__EXERCISE OBJECTIVE__.
For each record that follows, restate the text exactly and drop the pictures.

__WORKING DATA__.
══════════

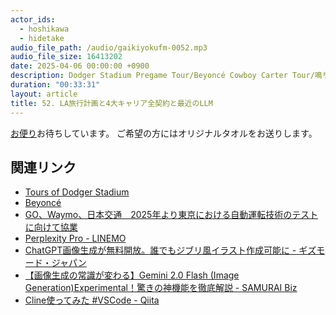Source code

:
 ```yaml
---
actor_ids:
  - hoshikawa
  - hidetake
audio_file_path: /audio/gaikiyokufm-0052.mp3
audio_file_size: 16413202
date: 2025-04-06 00:00:00 +0900
description: Dodger Stadium Pregame Tour/Beyoncé Cowboy Carter Tour/鳴り物応援/Waymo/Perplexity Pro/ジブリ風イラスト/Geminiの画像生成/AIコーディングについて話しました。
duration: "00:33:31"
layout: article
title: 52. LA旅行計画と4大キャリア全契約と最近のLLM
---
```


[お便り](https://forms.gle/qherFuKhZCPWPRcL6)お待ちしています。
ご希望の方にはオリジナルタオルをお送りします。

## 関連リンク
- [Tours of Dodger Stadium](https://www.mlb.com/dodgers/ballpark/tours)
- [Beyoncé](https://tour.beyonce.com/)
- [GO、Waymo、日本交通　2025年より東京における自動運転技術のテストに向けて協業](https://www.nihon-kotsu-taxi.jp/news/241217/)
- [Perplexity Pro - LINEMO](https://www.linemo.jp/service/perplexity-ai/)
- [ChatGPT画像生成が無料開放。誰でもジブリ風イラスト作成可能に - ギズモード・ジャパン](https://www.gizmodo.jp/2025/04/chatgpt-image-generation-is-now-free.html)
- [【画像生成の常識が変わる】Gemini 2.0 Flash (Image Generation)Experimental！驚きの神機能を徹底解説 - SAMURAI Biz](https://note.com/samuraijuku_biz/n/nc297996fe56b)
- [Cline使ってみた #VSCode - Qiita](https://qiita.com/shohta-noda/items/8c12f6ce69bc923973a4)
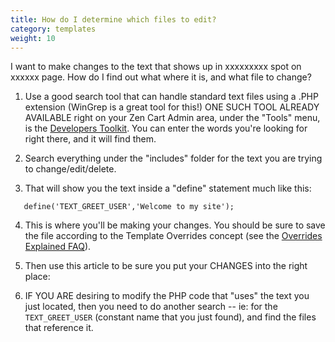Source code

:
 ```yaml
---
title: How do I determine which files to edit? 
category: templates
weight: 10
---
```


I want to make changes to the text that shows up in xxxxxxxxx spot on xxxxxx page. How do I find out what where it is, and what file to change?

1. Use a good search tool that can handle standard text files using a .PHP extension (WinGrep is a great tool for this!)
ONE SUCH TOOL ALREADY AVAILABLE right on your Zen Cart Admin area, under the "Tools" menu, 
is the [Developers Toolkit](/user/admin_pages/tools/developers_tool_kit/).  You can enter the words you're looking for right there, and it will find them. 

2. Search everything under the "includes" folder for the text you are trying to change/edit/delete.

3. That will show you the text inside a "define" statement much like this:

```
   define('TEXT_GREET_USER','Welcome to my site');
```

4. This is where you'll be making your changes. You should be sure to save the file according to the Template Overrides 
concept (see the [Overrides Explained FAQ](/user/template/template_overrides/)).

5. Then use this article to be sure you put your CHANGES into the right place:

6. IF YOU ARE desiring to modify the PHP code that "uses" the text you just located, then you need to do another search -- ie: for the `TEXT_GREET_USER` (constant name that you just found), and find the files that reference it.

══════════

__WRITTEN SOLUTION__.
Source code

:
 ```yaml
---
actor_ids:
  - hoshikawa
  - hidetake
audio_file_path: /audio/gaikiyokufm-0052.mp3
audio_file_size: 16413202
date: 2025-04-06 00:00:00 +0900
description: Dodger Stadium Pregame Tour/Beyoncé Cowboy Carter Tour/鳴り物応援/Waymo/Perplexity Pro/ジブリ風イラスト/Geminiの画像生成/AIコーディングについて話しました。
duration: "00:33:31"
layout: article
title: 52. LA旅行計画と4大キャリア全契約と最近のLLM
---
```


[お便り](https://forms.gle/qherFuKhZCPWPRcL6)お待ちしています。
ご希望の方にはオリジナルタオルをお送りします。

## 関連リンク
- [Tours of Dodger Stadium](https://www.mlb.com/dodgers/ballpark/tours)
- [Beyoncé](https://tour.beyonce.com/)
- [GO、Waymo、日本交通　2025年より東京における自動運転技術のテストに向けて協業](https://www.nihon-kotsu-taxi.jp/news/241217/)
- [Perplexity Pro - LINEMO](https://www.linemo.jp/service/perplexity-ai/)
- [ChatGPT画像生成が無料開放。誰でもジブリ風イラスト作成可能に - ギズモード・ジャパン](https://www.gizmodo.jp/2025/04/chatgpt-image-generation-is-now-free.html)
- [【画像生成の常識が変わる】Gemini 2.0 Flash (Image Generation)Experimental！驚きの神機能を徹底解説 - SAMURAI Biz](https://note.com/samuraijuku_biz/n/nc297996fe56b)
- [Cline使ってみた #VSCode - Qiita](https://qiita.com/shohta-noda/items/8c12f6ce69bc923973a4)
Source code

:
 ```yaml
---
title: How do I determine which files to edit? 
category: templates
weight: 10
---
```


I want to make changes to the text that shows up in xxxxxxxxx spot on xxxxxx page. How do I find out what where it is, and what file to change?

1. Use a good search tool that can handle standard text files using a .PHP extension (WinGrep is a great tool for this!)
ONE SUCH TOOL ALREADY AVAILABLE right on your Zen Cart Admin area, under the "Tools" menu, 
is the [Developers Toolkit](/user/admin_pages/tools/developers_tool_kit/).  You can enter the words you're looking for right there, and it will find them. 

2. Search everything under the "includes" folder for the text you are trying to change/edit/delete.

3. That will show you the text inside a "define" statement much like this:

```
   define('TEXT_GREET_USER','Welcome to my site');
```

4. This is where you'll be making your changes. You should be sure to save the file according to the Template Overrides 
concept (see the [Overrides Explained FAQ](/user/template/template_overrides/)).

5. Then use this article to be sure you put your CHANGES into the right place:

6. IF YOU ARE desiring to modify the PHP code that "uses" the text you just located, then you need to do another search -- ie: for the `TEXT_GREET_USER` (constant name that you just found), and find the files that reference it.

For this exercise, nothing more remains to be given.